GNOME3 and au revoir WAS: systemd: please stop trying to take over the world :)

Miloslav Trmač mitr at
Fri Jun 17 15:20:16 UTC 2011

On Fri, Jun 17, 2011 at 3:59 AM, Adam Williamson <awilliam at> wrote:
> On Tue, 2011-06-14 at 01:19 +0200, Henrik Wejdmark wrote:
>> My impression is that GNOME3 is trying to compete with Android and FrontRow,
>> but have forgotten all of us who still uses desktops/laptops. We don't have
>> touch screens yet....
> This is a common misapprehension, but it's not true. The reason for the
> large icon grid is actually that the developers did real world user
> research (yes, really!) and found that many people had significant
> trouble navigating the typical Windows / GNOME 2 nested menu system full
> of wide-but-short entries. They would lose levels in the nesting by
> moving the mouse a bit wrong. They would launch the wrong thing because
> the target area was too short. This was especially pronounced with poor
> pointing devices - particularly cheap trackpads on cheap laptops.

Hm, but then this problem was not at all solved. Every Important
Application(tm) (i.e. Firefox, LibreOffice, Empathy) uses the same
menu widgets, and uses nested menus.  A real solution would
necessarily involve changes to the GTK menu widget (and, well, perhaps
actually using the GTK widget set for gnome-shell).

Currently, when I open the giant application grid, I get oversized
meaningless pictures (yes, oversized - to even see the grid I had to
click on the "Applications" label, which is much smaller than the
icons), accompanied with some text in tiny font that is impossible to
read at a glance, but apparently still too large to fit text on
screen, resulting in "Wireshark Network An...".

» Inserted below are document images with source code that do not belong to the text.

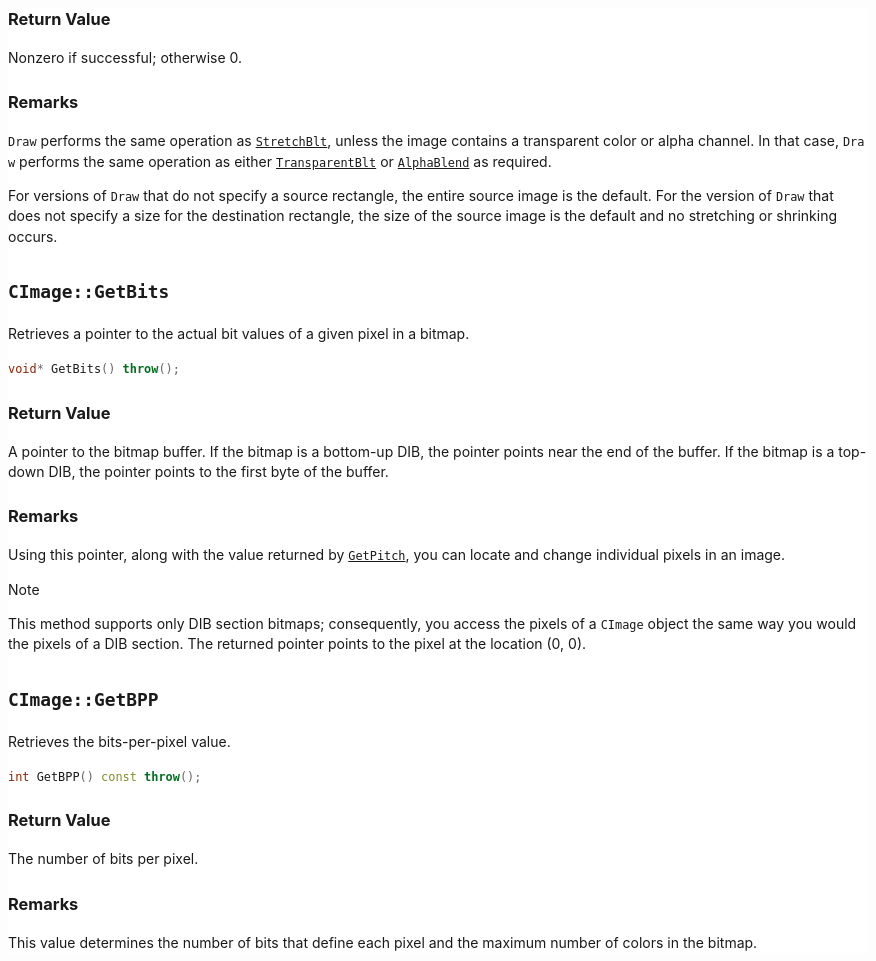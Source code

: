 ### Return Value

Nonzero if successful; otherwise 0.

### Remarks

`Draw` performs the same operation as [`StretchBlt`](#stretchblt), unless the image contains a transparent color or alpha channel. In that case, `Draw` performs the same operation as either [`TransparentBlt`](#transparentblt) or [`AlphaBlend`](#alphablend) as required.

For versions of `Draw` that do not specify a source rectangle, the entire source image is the default. For the version of `Draw` that does not specify a size for the destination rectangle, the size of the source image is the default and no stretching or shrinking occurs.

## <a name="getbits"></a> `CImage::GetBits`

Retrieves a pointer to the actual bit values of a given pixel in a bitmap.

```cpp
void* GetBits() throw();
```

### Return Value

A pointer to the bitmap buffer. If the bitmap is a bottom-up DIB, the pointer points near the end of the buffer. If the bitmap is a top-down DIB, the pointer points to the first byte of the buffer.

### Remarks

Using this pointer, along with the value returned by [`GetPitch`](#getpitch), you can locate and change individual pixels in an image.

> [!NOTE]
> This method supports only DIB section bitmaps; consequently, you access the pixels of a `CImage` object the same way you would the pixels of a DIB section. The returned pointer points to the pixel at the location (0, 0).

## <a name="getbpp"></a> `CImage::GetBPP`

Retrieves the bits-per-pixel value.

```cpp
int GetBPP() const throw();
```

### Return Value

The number of bits per pixel.

### Remarks

This value determines the number of bits that define each pixel and the maximum number of colors in the bitmap.
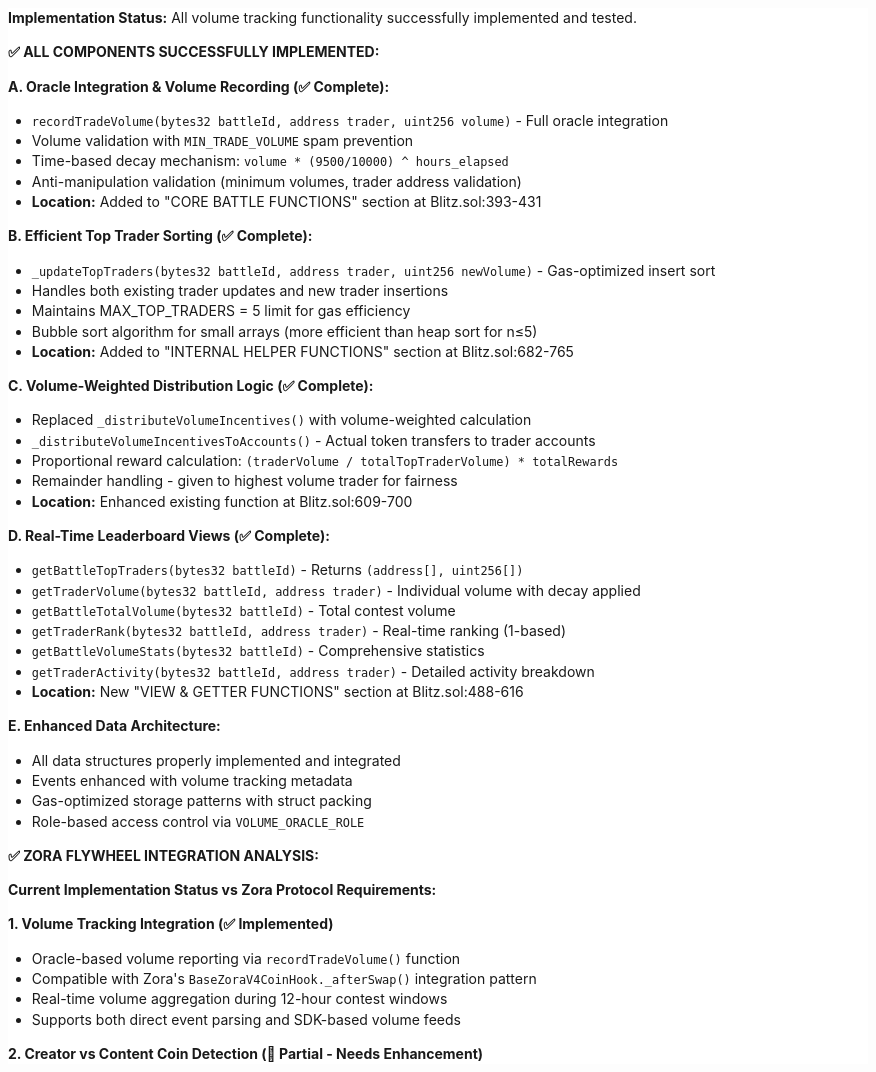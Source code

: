 **Implementation Status:** All volume tracking functionality successfully implemented and tested.

**✅ ALL COMPONENTS SUCCESSFULLY IMPLEMENTED:**

**A. Oracle Integration & Volume Recording (✅ Complete):**

- `recordTradeVolume(bytes32 battleId, address trader, uint256 volume)` - Full oracle integration
- Volume validation with `MIN_TRADE_VOLUME` spam prevention
- Time-based decay mechanism: `volume * (9500/10000) ^ hours_elapsed`
- Anti-manipulation validation (minimum volumes, trader address validation)
- **Location:** Added to "CORE BATTLE FUNCTIONS" section at Blitz.sol:393-431

**B. Efficient Top Trader Sorting (✅ Complete):**

- `_updateTopTraders(bytes32 battleId, address trader, uint256 newVolume)` - Gas-optimized insert sort
- Handles both existing trader updates and new trader insertions
- Maintains MAX_TOP_TRADERS = 5 limit for gas efficiency
- Bubble sort algorithm for small arrays (more efficient than heap sort for n≤5)
- **Location:** Added to "INTERNAL HELPER FUNCTIONS" section at Blitz.sol:682-765

**C. Volume-Weighted Distribution Logic (✅ Complete):**

- Replaced `_distributeVolumeIncentives()` with volume-weighted calculation
- `_distributeVolumeIncentivesToAccounts()` - Actual token transfers to trader accounts
- Proportional reward calculation: `(traderVolume / totalTopTraderVolume) * totalRewards`
- Remainder handling - given to highest volume trader for fairness
- **Location:** Enhanced existing function at Blitz.sol:609-700

**D. Real-Time Leaderboard Views (✅ Complete):**

- `getBattleTopTraders(bytes32 battleId)` - Returns `(address[], uint256[])`
- `getTraderVolume(bytes32 battleId, address trader)` - Individual volume with decay applied
- `getBattleTotalVolume(bytes32 battleId)` - Total contest volume
- `getTraderRank(bytes32 battleId, address trader)` - Real-time ranking (1-based)
- `getBattleVolumeStats(bytes32 battleId)` - Comprehensive statistics
- `getTraderActivity(bytes32 battleId, address trader)` - Detailed activity breakdown
- **Location:** New "VIEW & GETTER FUNCTIONS" section at Blitz.sol:488-616

**E. Enhanced Data Architecture:**

- All data structures properly implemented and integrated
- Events enhanced with volume tracking metadata
- Gas-optimized storage patterns with struct packing
- Role-based access control via `VOLUME_ORACLE_ROLE`

**✅ ZORA FLYWHEEL INTEGRATION ANALYSIS:**

**Current Implementation Status vs Zora Protocol Requirements:**

**1. Volume Tracking Integration (✅ Implemented)**

- Oracle-based volume reporting via `recordTradeVolume()` function
- Compatible with Zora's `BaseZoraV4CoinHook._afterSwap()` integration pattern
- Real-time volume aggregation during 12-hour contest windows
- Supports both direct event parsing and SDK-based volume feeds

**2. Creator vs Content Coin Detection (🔄 Partial - Needs Enhancement)**

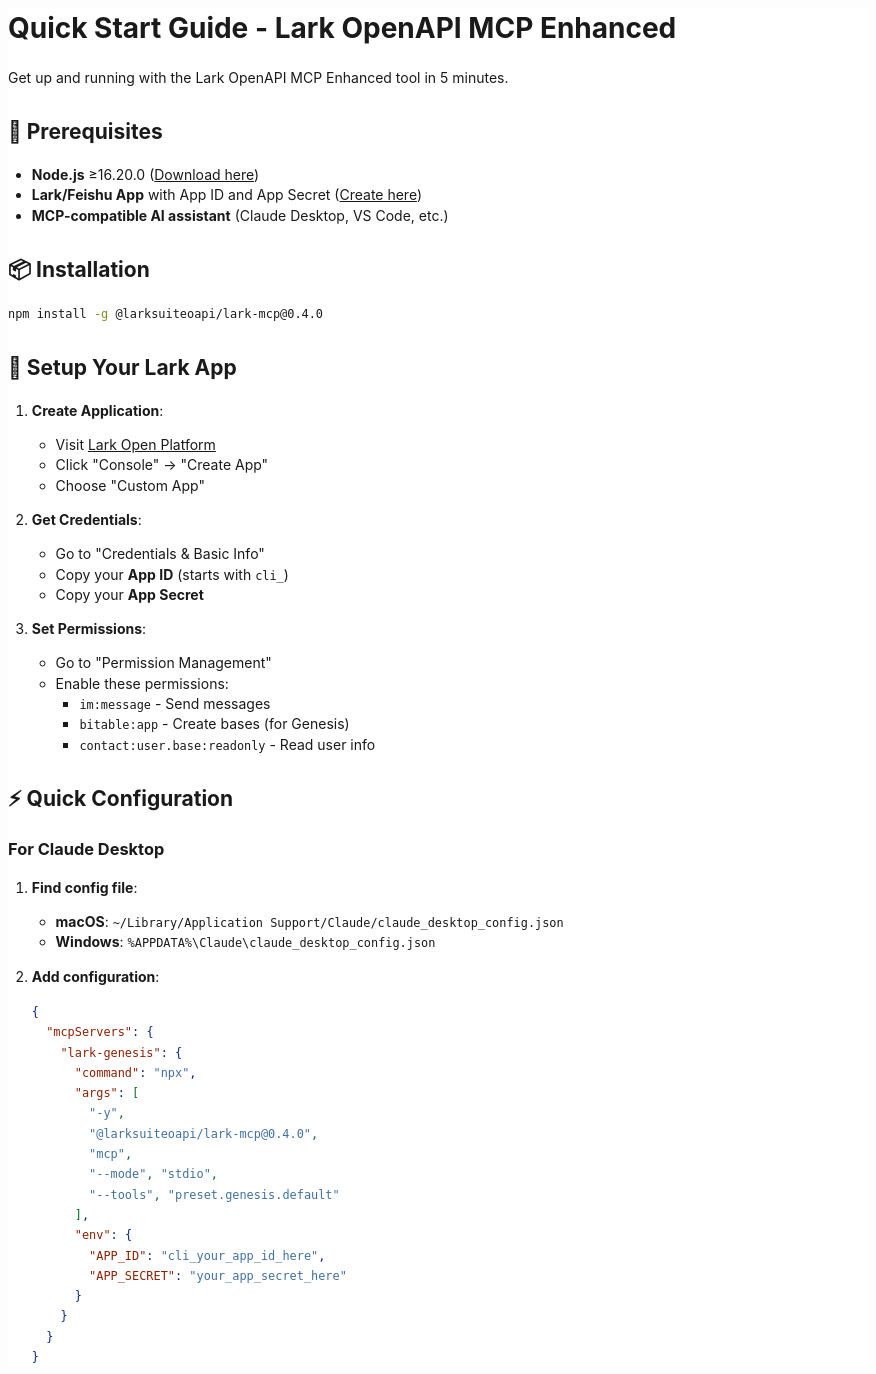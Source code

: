 # Quick Start Guide - Lark OpenAPI MCP Enhanced

Get up and running with the Lark OpenAPI MCP Enhanced tool in 5 minutes.

## 🚀 Prerequisites

- **Node.js** ≥16.20.0 ([Download here](https://nodejs.org/))
- **Lark/Feishu App** with App ID and App Secret ([Create here](https://open.larksuite.com/))
- **MCP-compatible AI assistant** (Claude Desktop, VS Code, etc.)

## 📦 Installation

```bash
npm install -g @larksuiteoapi/lark-mcp@0.4.0
```

## 🔑 Setup Your Lark App

1. **Create Application**:
   - Visit [Lark Open Platform](https://open.larksuite.com/)
   - Click "Console" → "Create App"
   - Choose "Custom App"

2. **Get Credentials**:
   - Go to "Credentials & Basic Info"
   - Copy your **App ID** (starts with `cli_`)
   - Copy your **App Secret**

3. **Set Permissions**:
   - Go to "Permission Management"
   - Enable these permissions:
     - `im:message` - Send messages
     - `bitable:app` - Create bases (for Genesis)
     - `contact:user.base:readonly` - Read user info

## ⚡ Quick Configuration

### For Claude Desktop

1. **Find config file**:
   - **macOS**: `~/Library/Application Support/Claude/claude_desktop_config.json`
   - **Windows**: `%APPDATA%\Claude\claude_desktop_config.json`

2. **Add configuration**:
   ```json
   {
     "mcpServers": {
       "lark-genesis": {
         "command": "npx",
         "args": [
           "-y",
           "@larksuiteoapi/lark-mcp@0.4.0",
           "mcp",
           "--mode", "stdio",
           "--tools", "preset.genesis.default"
         ],
         "env": {
           "APP_ID": "cli_your_app_id_here",
           "APP_SECRET": "your_app_secret_here"
         }
       }
     }
   }
   ```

And as for the keyboard search:
* The grid contains two "Aktualizace softwaru" ("Software Update{,s}"
in English) icons, and search returns one of them perhaps 80% of the
time, and the other in 20%.  The old menu actually allowed developing
some muscle memory to reach a specific item, the search doesn't.

* Try typing "bittorrent": you'll get an image that I can best
describe as one of the devices used to set off explosions in comic
books, with "Transmission" written under it.  Why should the user feel
that they want to start _that_ program?